■ PROBLEM STATEMENT: The needed output is the run of lines below from the one containing "- [ ] View list of physical therapists" through the one containing "The program will prompt", copied exactly and free of pictures.

━━━━━━━━━━━━━━━━━━━━━━━━━━━━━━

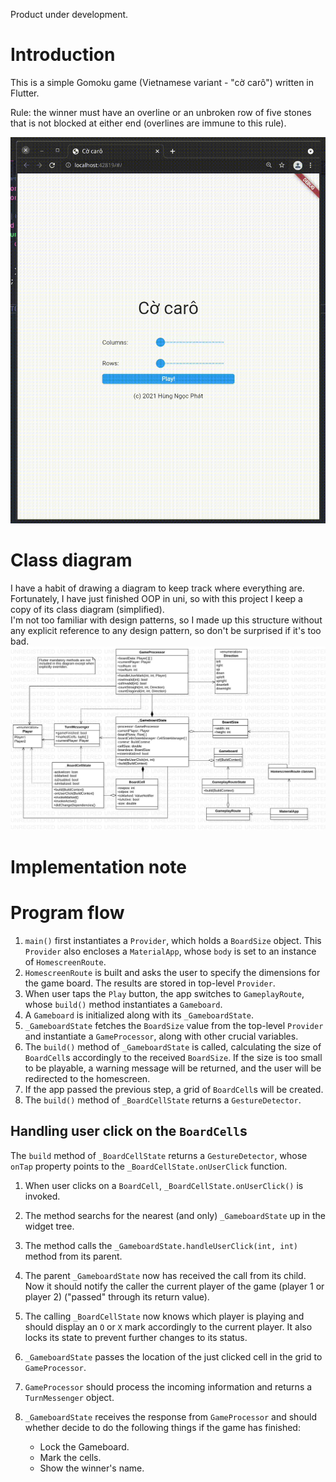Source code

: Product under development.

# Introduction
This is a simple Gomoku game (Vietnamese variant - "cờ carô") written in Flutter.

Rule: the winner must have an overline or an unbroken row of five stones that is not blocked at either end (overlines are immune to this rule). <br>

![demo](extra/demo.gif)

# Class diagram
I have a habit of drawing a diagram to keep track where everything are. Fortunately, I have just finished OOP in  uni, so with this project I keep a copy of its class diagram (simplified). <br>
I'm not too familiar with design patterns, so I made up this structure without any explicit reference to any design pattern, so don't be surprised if it's too bad.
![class-diagram](extra/ClassDiagram.jpg)

# Implementation note
# Program flow
1. `main()` first instantiates a `Provider`, which holds a `BoardSize` object. This `Provider` also encloses a `MaterialApp`, whose `body` is set to an instance of `HomescreenRoute`.
2. `HomescreenRoute` is built and asks the user to specify the dimensions for the game board. The results are stored in top-level `Provider`.
3. When user taps the `Play` button, the app switches to `GameplayRoute`, whose `build()` method instantiates a `Gameboard`.
4. A `Gameboard` is initialized along with its `_GameboardState`.
5. `_GameboardState` fetches the `BoardSize` value from the top-level `Provider` and instantiate a `GameProcessor`, along with other crucial variables.
6. The `build()` method of `_GameboardState` is called, calculating the size of `BoardCell`s accordingly to the received `BoardSize`. If the size is too small to be playable, a warning message will be returned, and the user will be redirected to the homescreen.
7. If the app passed the previous step, a grid of `BoardCell`s will be created.
8. The `build()` method of `_BoardCellState` returns a `GestureDetector`.


<!-- 1. `main()` initializes a `MaterialApp` object, which then creates a `HomescreenRoute`, eventually becoming the home widget.
2. `HomescreenRoute` asks the user to specify dimensions for the game board. The results are saved to the `globals` library.
3. After the "Play" button is clicked, a new `GameplayRoute` is created and laid out to the UI.
4. `GameplayRoute`'s build method returns a `Scaffold`, whose body is an instance of `GameBoard`.
5. `_GameboardState` reads the board dimensions from `globals` and initalizes a grid of `BoardCell`s accordingly. If the cells are too small to be playable, an exception will be raised and the program will return back to `HomescreenRoute`. -->

## Handling user click on the `BoardCell`s
The `build` method of `_BoardCellState` returns a `GestureDetector`, whose `onTap` property points to the `_BoardCellState.onUserClick` function.
1. When user clicks on a `BoardCell`, `_BoardCellState.onUserClick()` is invoked.
2. The method searchs for the nearest (and only) `_GameboardState` up in the widget tree.
3. The method calls the `_GameboardState.handleUserClick(int, int)` method from its parent.
4. The parent `_GameboardState` now has received the call from its child. Now it should notify the caller the current player of the game (player 1 or player 2) ("passed" through its return value).
5. The calling `_BoardCellState` now knows which player is playing and should display an `O` or `X` mark accordingly to the current player. It also locks its state to prevent further changes to its status.

6. `_GameboardState` passes the location of the just clicked cell in the grid to `GameProcessor`.
7. `GameProcessor` should process the incoming information and returns a `TurnMessenger` object.
8. `_GameboardState` receives the response from `GameProcessor` and should whether decide to do the following things if the game has finished:
    - Lock the Gameboard.
    - Mark the cells.
    - Show the winner's name.
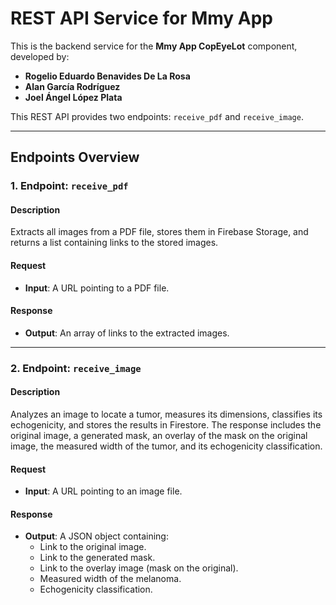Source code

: # REST API Service for Mmy App

This is the backend service for the **Mmy App CopEyeLot** component, developed by:

- **Rogelio Eduardo Benavides De La Rosa**
- **Alan García Rodríguez**
- **Joel Ángel López Plata**

This REST API provides two endpoints: `receive_pdf` and `receive_image`.

---

## Endpoints Overview

### 1. **Endpoint: `receive_pdf`**

#### **Description**  
Extracts all images from a PDF file, stores them in Firebase Storage, and returns a list containing links to the stored images.

#### **Request**  
- **Input**: A URL pointing to a PDF file.

#### **Response**  
- **Output**: An array of links to the extracted images.

---

### 2. **Endpoint: `receive_image`**

#### **Description**  
Analyzes an image to locate a tumor, measures its dimensions, classifies its echogenicity, and stores the results in Firestore. The response includes the original image, a generated mask, an overlay of the mask on the original image, the measured width of the tumor, and its echogenicity classification.

#### **Request**  
- **Input**: A URL pointing to an image file.

#### **Response**  
- **Output**: A JSON object containing:  
  - Link to the original image.  
  - Link to the generated mask.  
  - Link to the overlay image (mask on the original).  
  - Measured width of the melanoma.  
  - Echogenicity classification.  
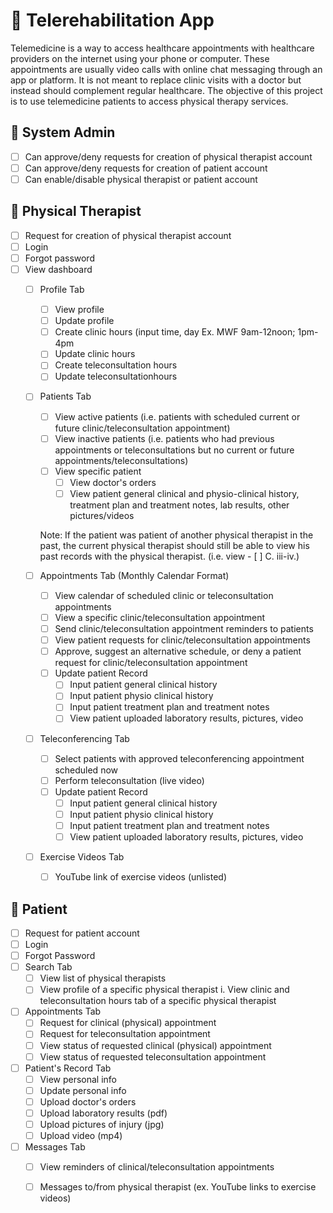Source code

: # 🚀 Telerehabilitation App
 
Telemedicine is a way to access healthcare appointments with healthcare providers on the internet using your phone or computer. These appointments are usually video calls with online chat messaging through an app or platform. It is not meant to replace clinic visits with a doctor but instead should complement regular healthcare. The objective of this project is to use telemedicine patients to access physical therapy services.
 
## 👤 System Admin
- [ ] Can approve/deny requests for creation of physical therapist account
- [ ] Can approve/deny requests for creation of patient account
- [ ] Can enable/disable physical therapist or patient account

## 👤 Physical Therapist
- [ ] Request for creation of physical therapist account
- [ ] Login
- [ ] Forgot password
- [ ] View dashboard
	- [ ] Profile Tab
		- [ ] View profile
		- [ ] Update profile
		- [ ] Create clinic hours (input time, day Ex. MWF 9am-12noon; 1pm-4pm
		- [ ] Update clinic hours
		- [ ] Create teleconsultation hours
		- [ ] Update teleconsultationhours

	- [ ] Patients Tab
		- [ ] View active patients (i.e. patients with scheduled current or future clinic/teleconsultation appointment)
		- [ ] View inactive patients (i.e. patients who had previous appointments or teleconsultations but no current or future appointments/teleconsultations)
		- [ ] View specific patient
			- [ ] View doctor's orders
			- [ ] View patient general clinical and physio-clinical history, treatment plan and treatment notes, lab results, other pictures/videos

		Note: If the patient was patient of another physical therapist in the past, the current physical therapist should still be able to view his past records with  the physical therapist. (i.e. view - [ ] C. iii-iv.)

	- [ ] Appointments Tab (Monthly Calendar Format)
		- [ ] View calendar of scheduled clinic or teleconsultation appointments
		- [ ] View a specific clinic/teleconsultation appointment
		- [ ] Send clinic/teleconsultation appointment reminders to patients
		- [ ] View patient requests for clinic/teleconsultation appointments
		- [ ] Approve, suggest an alternative schedule, or deny a patient request for clinic/teleconsultation appointment
		- [ ] Update patient Record
			- [ ] Input patient general clinical history
			- [ ] Input patient  physio clinical history
			- [ ] Input patient treatment plan and treatment notes
			- [ ] View patient uploaded laboratory results, pictures, video

	- [ ] Teleconferencing Tab
		- [ ] Select patients with approved teleconferencing appointment scheduled now
		- [ ] Perform teleconsultation (live video)
		- [ ] Update patient Record
			- [ ] Input patient general clinical history
			- [ ] Input patient  physio clinical history
			- [ ] Input patient treatment plan and treatment notes
			- [ ] View patient uploaded laboratory results, pictures, video

	- [ ] Exercise Videos Tab
		- [ ] YouTube link of exercise videos (unlisted)
 
 
## 👤 Patient
- [ ] Request for patient account
- [ ] Login
- [ ] Forgot Password
- [ ] Search Tab
	- [ ] View list of physical therapists
	- [ ] View profile of a specific physical therapist
		i. View clinic and teleconsultation hours tab of a specific physical therapist
- [ ] Appointments Tab
	- [ ] Request for clinical (physical) appointment
	- [ ] Request for teleconsultation appointment
	- [ ] View status of requested clinical (physical) appointment
	- [ ] View status of requested teleconsultation appointment

- [ ] Patient's Record Tab
	- [ ] View personal info
	- [ ] Update personal info
	- [ ] Upload doctor's orders
	- [ ] Upload laboratory results (pdf)
	- [ ] Upload pictures of injury (jpg)
	- [ ] Upload video (mp4)

- [ ] Messages Tab
	- [ ] View reminders of clinical/teleconsultation appointments
	- [ ] Messages to/from physical therapist (ex. YouTube links to exercise videos)
 

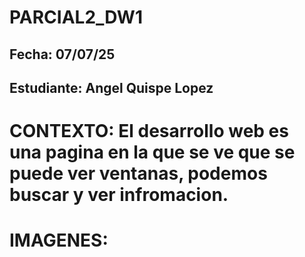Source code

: # PARCIAL2_DW1
## Fecha: 07/07/25
## Estudiante: Angel Quispe Lopez
# CONTEXTO: El desarrollo web es una pagina en la que se ve que se puede ver ventanas, podemos buscar y ver infromacion.
# IMAGENES:


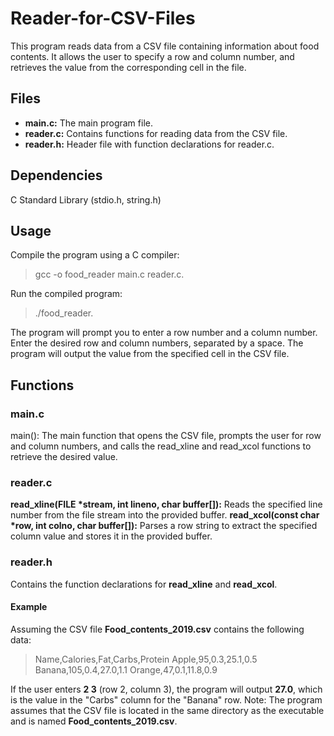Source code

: # Reader-for-CSV-Files

This program reads data from a CSV file containing information about food contents. It allows the user to specify a row and column number, and retrieves the value from the corresponding cell in the file.

## Files

 - **__main.c:__** The main program file.
 - **__reader.c:__** Contains functions for reading data from the CSV file.
 - **__reader.h:__** Header file with function declarations for reader.c.

## Dependencies

C Standard Library (stdio.h, string.h)

## Usage

Compile the program using a C compiler:
> gcc -o food_reader main.c reader.c.

Run the compiled program:

> ./food_reader.

The program will prompt you to enter a row number and a column number.
Enter the desired row and column numbers, separated by a space.
The program will output the value from the specified cell in the CSV file.

## Functions

### main.c

main(): The main function that opens the CSV file, prompts the user for row and column numbers, and calls the read_xline and read_xcol functions to retrieve the desired value.

### reader.c

**__read_xline(FILE *stream, int lineno, char buffer[]):__** Reads the specified line number from the file stream into the provided buffer.
**__read_xcol(const char *row, int colno, char buffer[]):__** Parses a row string to extract the specified column value and stores it in the provided buffer.

### reader.h

Contains the function declarations for **__read_xline__** and **__read_xcol__**.

#### Example
Assuming the CSV file **__Food_contents_2019.csv__** contains the following data:


> Name,Calories,Fat,Carbs,Protein
> Apple,95,0.3,25.1,0.5
> Banana,105,0.4,27.0,1.1
> Orange,47,0.1,11.8,0.9

If the user enters **__2 3__** (row 2, column 3), the program will output **__27.0__**, which is the value in the "Carbs" column for the "Banana" row.
Note: The program assumes that the CSV file is located in the same directory as the executable and is named **__Food_contents_2019.csv__**.

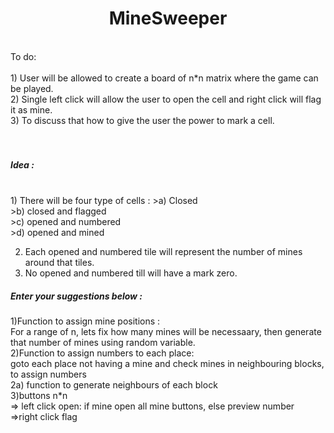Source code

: <center><b> <h1>MineSweeper</h1> </b></center>
<br>
 To do:<br> <br>
1) User will be allowed to create a board of n*n matrix where the game can be played.
<br>
2) Single left click will allow the user to open the cell and right click will flag it as mine.
<br>
3) To discuss that how to give the user the power to mark a cell.
<br>
<br>
<br>
<h5> Idea :</h5>
<br>
1) There will be four type of cells :
>a) Closed <br>
>b) closed and flagged <br>
>c) opened and numbered <br>
>d) opened and mined <br>

2) Each opened and numbered tile will represent the number of mines around that tiles.<br>
3) No opened and numbered till will have a mark zero.<br>

<h5> Enter your suggestions below : </h5>

1)Function to assign mine positions : <br/>For a range of n, lets fix how many mines will be necessaary, then generate that number of mines using random variable.
<br/>
2)Function to assign numbers to each place:<br/>
goto each place not having a mine and check mines in neighbouring blocks, to assign numbers<br/>
2a) function to generate neighbours of each block
<br/>
3)buttons n*n<br/>
=> left click open: if mine open all mine buttons, else preview number 
<br/>
=>right click flag

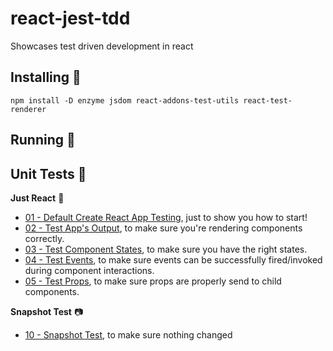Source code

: # react-jest-tdd
Showcases test driven development in react

## Installing 🔧
`npm install -D enzyme jsdom react-addons-test-utils react-test-renderer`


## Running 🏃

## Unit Tests 📖

**Just React** 👷
* [01 - Default Create React App Testing](http://google.de), just to show you how to start!
* [02 - Test App's Output](http://google.de), to make sure you're rendering components correctly.
* [03 - Test Component States](http://google.de), to make sure you have the right states.
* [04 - Test Events](http://google.de), to make sure events can be successfully fired/invoked during component interactions.
* [05 - Test Props](http://google.de), to make sure props are properly send to child components.

**Snapshot Test** 📷
* [10 - Snapshot Test](http://google.de), to make sure nothing changed
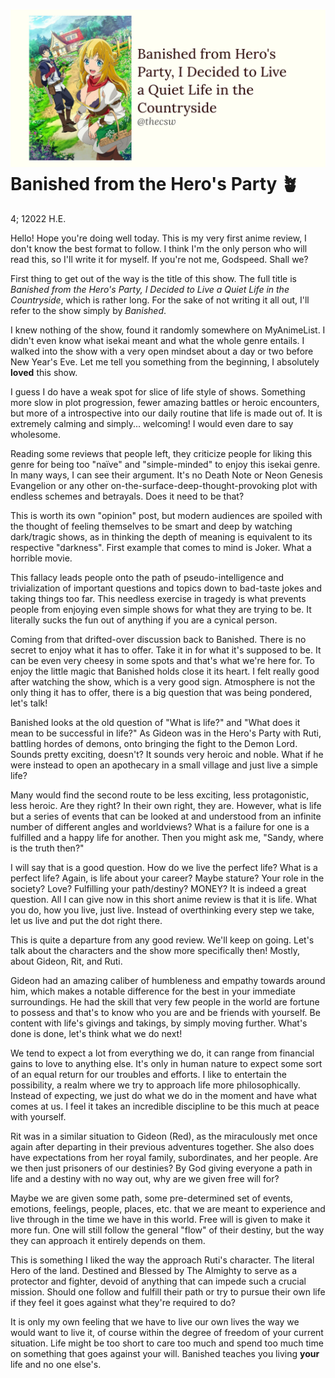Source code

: ![preview](./preview.png)
Banished from the Hero\'s Party 🪴
=================================

4; 12022 H.E.

Hello! Hope you\'re doing well today. This is my very first anime
review, I don\'t know the best format to follow. I think I\'m the only
person who will read this, so I\'ll write it for myself. If you\'re not
me, Godspeed. Shall we?

First thing to get out of the way is the title of this show. The full
title is *Banished from the Hero\'s Party, I Decided to Live a Quiet
Life in the Countryside*, which is rather long. For the sake of not
writing it all out, I\'ll refer to the show simply by *Banished*.

I knew nothing of the show, found it randomly somewhere on MyAnimeList.
I didn\'t even know what isekai meant and what the whole genre entails.
I walked into the show with a very open mindset about a day or two
before New Year\'s Eve. Let me tell you something from the beginning, I
absolutely **loved** this show.

I guess I do have a weak spot for slice of life style of shows.
Something more slow in plot progression, fewer amazing battles or heroic
encounters, but more of a introspective into our daily routine that life
is made out of. It is extremely calming and simply... welcoming! I would
even dare to say wholesome.

Reading some reviews that people left, they criticize people for liking
this genre for being too \"naïve\" and \"simple-minded\" to enjoy this
isekai genre. In many ways, I can see their argument. It\'s no Death
Note or Neon Genesis Evangelion or any other
on-the-surface-deep-thought-provoking plot with endless schemes and
betrayals. Does it need to be that?

This is worth its own \"opinion\" post, but modern audiences are spoiled
with the thought of feeling themselves to be smart and deep by watching
dark/tragic shows, as in thinking the depth of meaning is equivalent to
its respective \"darkness\". First example that comes to mind is Joker.
What a horrible movie.

This fallacy leads people onto the path of pseudo-intelligence and
trivialization of important questions and topics down to bad-taste jokes
and taking things too far. This needless exercise in tragedy is what
prevents people from enjoying even simple shows for what they are trying
to be. It literally sucks the fun out of anything if you are a cynical
person.

Coming from that drifted-over discussion back to Banished. There is no
secret to enjoy what it has to offer. Take it in for what it\'s supposed
to be. It can be even very cheesy in some spots and that\'s what we\'re
here for. To enjoy the little magic that Banished holds close it its
heart. I felt really good after watching the show, which is a very good
sign. Atmosphere is not the only thing it has to offer, there is a big
question that was being pondered, let\'s talk!

Banished looks at the old question of \"What is life?\" and \"What does
it mean to be successful in life?\" As Gideon was in the Hero\'s Party
with Ruti, battling hordes of demons, onto bringing the fight to the
Demon Lord. Sounds pretty exciting, doesn\'t? It sounds very heroic and
noble. What if he were instead to open an apothecary in a small village
and just live a simple life?

Many would find the second route to be less exciting, less
protagonistic, less heroic. Are they right? In their own right, they
are. However, what is life but a series of events that can be looked at
and understood from an infinite number of different angles and
worldviews? What is a failure for one is a fulfilled and a happy life
for another. Then you might ask me, \"Sandy, where is the truth then?\"

I will say that is a good question. How do we live the perfect life?
What is a perfect life? Again, is life about your career? Maybe stature?
Your role in the society? Love? Fulfilling your path/destiny? MONEY? It
is indeed a great question. All I can give now in this short anime
review is that it is life. What you do, how you live, just live. Instead
of overthinking every step we take, let us live and put the dot right
there.

This is quite a departure from any good review. We\'ll keep on going.
Let\'s talk about the characters and the show more specifically then!
Mostly, about Gideon, Rit, and Ruti.

Gideon had an amazing caliber of humbleness and empathy towards around
him, which makes a notable difference for the best in your immediate
surroundings. He had the skill that very few people in the world are
fortune to possess and that\'s to know who you are and be friends with
yourself. Be content with life\'s givings and takings, by simply moving
further. What\'s done is done, let\'s think what we do next!

We tend to expect a lot from everything we do, it can range from
financial gains to love to anything else. It\'s only in human nature to
expect some sort of an equal return for our troubles and efforts. I like
to entertain the possibility, a realm where we try to approach life more
philosophically. Instead of expecting, we just do what we do in the
moment and have what comes at us. I feel it takes an incredible
discipline to be this much at peace with yourself.

Rit was in a similar situation to Gideon (Red), as the miraculously met
once again after departing in their previous adventures together. She
also does have expectations from her royal family, subordinates, and her
people. Are we then just prisoners of our destinies? By God giving
everyone a path in life and a destiny with no way out, why are we given
free will for?

Maybe we are given some path, some pre-determined set of events,
emotions, feelings, people, places, etc. that we are meant to experience
and live through in the time we have in this world. Free will is given
to make it more fun. One will still follow the general \"flow\" of their
destiny, but the way they can approach it entirely depends on them.

This is something I liked the way the approach Ruti\'s character. The
literal Hero of the land. Destined and Blessed by The Almighty to serve
as a protector and fighter, devoid of anything that can impede such a
crucial mission. Should one follow and fulfill their path or try to
pursue their own life if they feel it goes against what they\'re
required to do?

It is only my own feeling that we have to live our own lives the way we
would want to live it, of course within the degree of freedom of your
current situation. Life might be too short to care too much and spend
too much time on something that goes against your will. Banished teaches
you living **your** life and no one else\'s.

━━━━━━━━━━━━━━━━━━━━━━━━━━━━━━

■ OUTPUT FOR THIS TASK:
	- [ ] View list of physical therapists
	- [ ] View profile of a specific physical therapist
		i. View clinic and teleconsultation hours tab of a specific physical therapist
- [ ] Appointments Tab
	- [ ] Request for clinical (physical) appointment
	- [ ] Request for teleconsultation appointment
	- [ ] View status of requested clinical (physical) appointment
	- [ ] View status of requested teleconsultation appointment

- [ ] Patient's Record Tab
	- [ ] View personal info
	- [ ] Update personal info
	- [ ] Upload doctor's orders
	- [ ] Upload laboratory results (pdf)
	- [ ] Upload pictures of injury (jpg)
	- [ ] Upload video (mp4)

- [ ] Messages Tab
	- [ ] View reminders of clinical/teleconsultation appointments
	- [ ] Messages to/from physical therapist (ex. YouTube links to exercise videos)
 

Source code

: # PARCIAL2_DW1
## Fecha: 07/07/25
## Estudiante: Angel Quispe Lopez
# CONTEXTO: El desarrollo web es una pagina en la que se ve que se puede ver ventanas, podemos buscar y ver infromacion.
# IMAGENES:


Source code

: # Reader-for-CSV-Files

This program reads data from a CSV file containing information about food contents. It allows the user to specify a row and column number, and retrieves the value from the corresponding cell in the file.

## Files

 - **__main.c:__** The main program file.
 - **__reader.c:__** Contains functions for reading data from the CSV file.
 - **__reader.h:__** Header file with function declarations for reader.c.

## Dependencies

C Standard Library (stdio.h, string.h)

## Usage

Compile the program using a C compiler:
> gcc -o food_reader main.c reader.c.

Run the compiled program:

> ./food_reader.

The program will prompt you to enter a row number and a column number.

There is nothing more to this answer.